2828 sayılı Kanunun Ek 7. maddesinde “ Her ne ad altında olursa olsun her türlü gelirler toplamı esas alınmak suretiyle, hane içinde kişi başına düşen ortalama aylık gelir tutarı, asgarî ücretin aylık net tutarının 2/3’ünden daha az olan bakıma ihtiyacı olan engellilere, resmî veya özel bakım merkezlerinde bakım hizmeti ya da sosyal yardım yapılmak suretiyle evde bakımına destek verilmesi sağlanır.
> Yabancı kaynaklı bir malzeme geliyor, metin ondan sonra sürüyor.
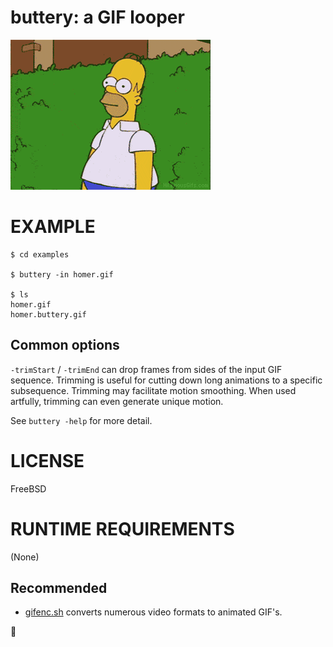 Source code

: # buttery: a GIF looper

![examples/homer.buttery.gif](examples/homer.buttery.gif)

# EXAMPLE

```console
$ cd examples

$ buttery -in homer.gif

$ ls
homer.gif
homer.buttery.gif
```

## Common options

`-trimStart` / `-trimEnd` can drop frames from sides of the input GIF sequence. Trimming is useful for cutting down long animations to a specific subsequence. Trimming may facilitate motion smoothing. When used artfully, trimming can even generate unique motion.

See `buttery -help` for more detail.

# LICENSE

FreeBSD

# RUNTIME REQUIREMENTS

(None)

## Recommended

* [gifenc.sh](https://github.com/thevangelist/FFMPEG-gif-script-for-bash) converts numerous video formats to animated GIF's.

🧈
Hanede birden fazla bakıma ihtiyacı olan engelli bulunması hâlinde, hane içinde kişi başına düşen ortalama aylık gelir tutarının hesaplanmasında birinci bakıma ihtiyacı olan engelliden sonraki her bakıma ihtiyacı olan engelli iki kişi sayılır. Birinci fıkra ile belirlenen hane halkı gelir ölçütünü aşan gelir değişikliğinin tespiti hâlinde bu madde kapsamında yapılan ödemeler durdurulur ve değişikliğin meydana geldiği tarihten itibaren yasal faizi ile birlikte genel hükümlere göre takip ve tahsil edilir.” şeklindeki düzenleme bulunmaktadır.
Ancak; aynı Kanun"a 18/01/2017 tarihinde 6770 S.K./6. md ile eklenen Geçici 15. Madde ile; “Gerçeğe uygun olmayan belge ve sağlık kurulu raporu kullanımı nedeniyle yapılan ödemeler hariç olmak üzere, bu maddenin yürürlüğe girdiği tarihe kadar bu Kanunun ek 7 nci maddesi kapsamında fazla ve yersiz ödenen ve geri alınması gereken tutarlar ile bunlardan doğan faizler terkin olunur. Bu maddenin yürürlüğe girdiği tarihten önce bu kapsamda tahsil edilmiş olan tutarlar bakımından ilgili kişiler lehine hiçbir şekilde alacak hakkı doğmaz ve yapılmış olan tahsilatlar iade edilmez. Açılmış olan davalarda yargılama gideri ile vekâlet ücretine hükmolunmaz, hükmolunanlar tahsil edilmez.” şeklinde yeni bir düzenleme yapıldığı ve söz konusu düzenlemenin karar tarihinden sonra yürürlüğe girdiği anlaşılmaktadır.
Bu durumda; karar tarihinden sonra yürürlüğe giren 2828 sayılı Kanun"un geçici 15. maddesi gereğince yeniden değerlendirme yapılmak üzere kararın bozulması gerekmiştir.
SONUÇ: Temyiz edilen kararın yukarıda açıklanan nedenlerle taraflar yararına BOZULMASINA, bozma nedenine göre tarafların diğer temyiz itirazlarının şimdilik incelenmesine yer olmadığına ve davalıdan peşin alınan harcın istek halinde geri verilmesine 05/04/2018 gününde oybirliğiyle karar verildi.